> [Records drawn from a dataset]
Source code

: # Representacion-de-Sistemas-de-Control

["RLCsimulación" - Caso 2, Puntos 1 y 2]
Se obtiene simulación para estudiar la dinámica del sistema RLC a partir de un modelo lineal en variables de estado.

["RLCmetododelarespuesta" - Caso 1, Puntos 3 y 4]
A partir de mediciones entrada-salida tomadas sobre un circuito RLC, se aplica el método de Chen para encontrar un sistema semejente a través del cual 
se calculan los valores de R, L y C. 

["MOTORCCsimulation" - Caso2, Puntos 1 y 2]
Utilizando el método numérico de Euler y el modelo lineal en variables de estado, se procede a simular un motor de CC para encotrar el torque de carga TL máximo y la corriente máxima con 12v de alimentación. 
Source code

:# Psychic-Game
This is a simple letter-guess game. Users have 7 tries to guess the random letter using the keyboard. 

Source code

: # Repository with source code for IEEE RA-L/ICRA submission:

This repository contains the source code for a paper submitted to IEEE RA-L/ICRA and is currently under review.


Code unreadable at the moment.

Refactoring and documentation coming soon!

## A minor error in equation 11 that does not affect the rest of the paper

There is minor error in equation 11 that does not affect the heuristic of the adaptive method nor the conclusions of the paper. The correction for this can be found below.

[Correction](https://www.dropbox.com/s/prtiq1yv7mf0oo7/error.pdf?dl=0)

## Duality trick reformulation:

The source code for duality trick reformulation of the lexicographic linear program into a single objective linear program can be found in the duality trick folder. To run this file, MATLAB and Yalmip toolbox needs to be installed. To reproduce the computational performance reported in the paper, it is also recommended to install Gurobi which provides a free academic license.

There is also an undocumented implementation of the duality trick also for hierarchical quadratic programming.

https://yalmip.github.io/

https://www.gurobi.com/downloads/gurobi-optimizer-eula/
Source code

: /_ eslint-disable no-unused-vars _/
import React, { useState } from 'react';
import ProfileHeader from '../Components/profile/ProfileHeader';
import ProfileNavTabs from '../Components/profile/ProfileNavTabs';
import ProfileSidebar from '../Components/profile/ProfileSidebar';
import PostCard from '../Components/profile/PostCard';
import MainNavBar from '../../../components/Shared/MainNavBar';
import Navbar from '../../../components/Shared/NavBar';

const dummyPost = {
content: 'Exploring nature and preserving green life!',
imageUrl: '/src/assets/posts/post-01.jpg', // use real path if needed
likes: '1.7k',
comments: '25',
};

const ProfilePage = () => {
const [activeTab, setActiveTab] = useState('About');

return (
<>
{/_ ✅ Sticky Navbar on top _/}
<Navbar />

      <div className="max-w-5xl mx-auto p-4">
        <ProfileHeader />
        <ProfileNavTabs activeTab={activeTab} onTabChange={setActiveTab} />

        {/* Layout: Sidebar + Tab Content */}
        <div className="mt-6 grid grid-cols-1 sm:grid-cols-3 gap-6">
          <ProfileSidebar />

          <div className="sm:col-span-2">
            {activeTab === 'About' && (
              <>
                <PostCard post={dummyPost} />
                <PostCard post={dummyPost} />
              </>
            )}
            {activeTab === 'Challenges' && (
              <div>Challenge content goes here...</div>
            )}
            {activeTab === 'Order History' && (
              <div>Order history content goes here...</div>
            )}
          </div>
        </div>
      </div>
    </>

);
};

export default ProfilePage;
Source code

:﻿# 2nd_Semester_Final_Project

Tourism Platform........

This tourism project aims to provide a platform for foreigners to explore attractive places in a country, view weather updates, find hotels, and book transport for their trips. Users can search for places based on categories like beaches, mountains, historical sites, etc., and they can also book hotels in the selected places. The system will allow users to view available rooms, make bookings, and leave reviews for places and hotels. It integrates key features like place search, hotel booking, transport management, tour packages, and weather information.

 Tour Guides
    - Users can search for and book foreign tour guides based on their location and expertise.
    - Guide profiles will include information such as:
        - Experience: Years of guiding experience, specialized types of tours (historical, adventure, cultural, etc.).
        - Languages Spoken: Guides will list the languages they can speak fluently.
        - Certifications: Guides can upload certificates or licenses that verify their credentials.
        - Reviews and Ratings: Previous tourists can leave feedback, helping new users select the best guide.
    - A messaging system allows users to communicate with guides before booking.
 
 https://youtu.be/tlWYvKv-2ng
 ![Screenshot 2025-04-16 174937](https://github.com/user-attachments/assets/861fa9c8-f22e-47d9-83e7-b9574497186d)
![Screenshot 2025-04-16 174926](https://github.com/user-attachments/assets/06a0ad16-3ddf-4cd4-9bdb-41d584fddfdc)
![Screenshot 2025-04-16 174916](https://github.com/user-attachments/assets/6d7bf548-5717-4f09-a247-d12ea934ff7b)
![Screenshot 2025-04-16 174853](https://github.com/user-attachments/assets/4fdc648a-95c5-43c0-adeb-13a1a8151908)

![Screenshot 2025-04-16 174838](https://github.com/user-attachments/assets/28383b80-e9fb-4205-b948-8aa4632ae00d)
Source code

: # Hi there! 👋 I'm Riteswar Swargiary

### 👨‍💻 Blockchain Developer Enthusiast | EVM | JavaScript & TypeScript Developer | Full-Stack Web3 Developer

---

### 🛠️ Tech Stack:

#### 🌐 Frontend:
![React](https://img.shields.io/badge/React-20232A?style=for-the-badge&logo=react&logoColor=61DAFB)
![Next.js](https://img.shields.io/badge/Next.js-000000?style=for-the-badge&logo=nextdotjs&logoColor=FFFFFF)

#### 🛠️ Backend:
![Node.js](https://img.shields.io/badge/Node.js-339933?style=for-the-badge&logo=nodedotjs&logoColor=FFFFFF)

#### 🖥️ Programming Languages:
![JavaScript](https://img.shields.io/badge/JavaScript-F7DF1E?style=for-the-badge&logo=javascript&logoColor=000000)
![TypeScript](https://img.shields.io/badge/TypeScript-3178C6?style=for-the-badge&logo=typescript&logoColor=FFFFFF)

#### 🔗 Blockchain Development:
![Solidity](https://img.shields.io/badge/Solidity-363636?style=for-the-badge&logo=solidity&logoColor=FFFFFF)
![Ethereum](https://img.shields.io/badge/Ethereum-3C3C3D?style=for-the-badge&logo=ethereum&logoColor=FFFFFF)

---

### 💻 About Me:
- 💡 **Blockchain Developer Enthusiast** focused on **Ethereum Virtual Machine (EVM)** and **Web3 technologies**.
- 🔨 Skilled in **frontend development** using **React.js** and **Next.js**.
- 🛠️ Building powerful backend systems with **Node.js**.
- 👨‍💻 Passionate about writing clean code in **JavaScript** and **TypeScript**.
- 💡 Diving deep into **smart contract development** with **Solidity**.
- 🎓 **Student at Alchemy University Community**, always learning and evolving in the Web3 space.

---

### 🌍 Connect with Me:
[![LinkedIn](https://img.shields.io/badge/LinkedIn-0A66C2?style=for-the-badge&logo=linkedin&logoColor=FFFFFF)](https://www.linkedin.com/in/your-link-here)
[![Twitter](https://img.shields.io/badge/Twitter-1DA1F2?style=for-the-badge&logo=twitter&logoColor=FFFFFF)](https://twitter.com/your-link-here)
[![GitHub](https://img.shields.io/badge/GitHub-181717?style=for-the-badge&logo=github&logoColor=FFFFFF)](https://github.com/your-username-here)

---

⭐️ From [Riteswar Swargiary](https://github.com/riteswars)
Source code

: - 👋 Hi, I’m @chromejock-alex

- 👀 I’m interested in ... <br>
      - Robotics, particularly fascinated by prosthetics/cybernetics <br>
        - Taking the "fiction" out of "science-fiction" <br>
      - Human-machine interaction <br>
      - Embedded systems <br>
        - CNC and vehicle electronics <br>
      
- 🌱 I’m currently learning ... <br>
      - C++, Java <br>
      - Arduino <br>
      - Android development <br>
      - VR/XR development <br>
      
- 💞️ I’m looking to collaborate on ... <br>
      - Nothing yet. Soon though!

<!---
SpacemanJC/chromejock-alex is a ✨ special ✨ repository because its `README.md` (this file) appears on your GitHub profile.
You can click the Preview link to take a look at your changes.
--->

> [WHAT IS REQUIRED] Only a verbatim transcription of the lines from the one containing "- Arduino <br>" through the last line of the records counts as the answer.

> [SOLUTION FOR THIS TASK]
      - Arduino <br>
      - Android development <br>
      - VR/XR development <br>
      
- 💞️ I’m looking to collaborate on ... <br>
      - Nothing yet. Soon though!

<!---
SpacemanJC/chromejock-alex is a ✨ special ✨ repository because its `README.md` (this file) appears on your GitHub profile.
You can click the Preview link to take a look at your changes.
--->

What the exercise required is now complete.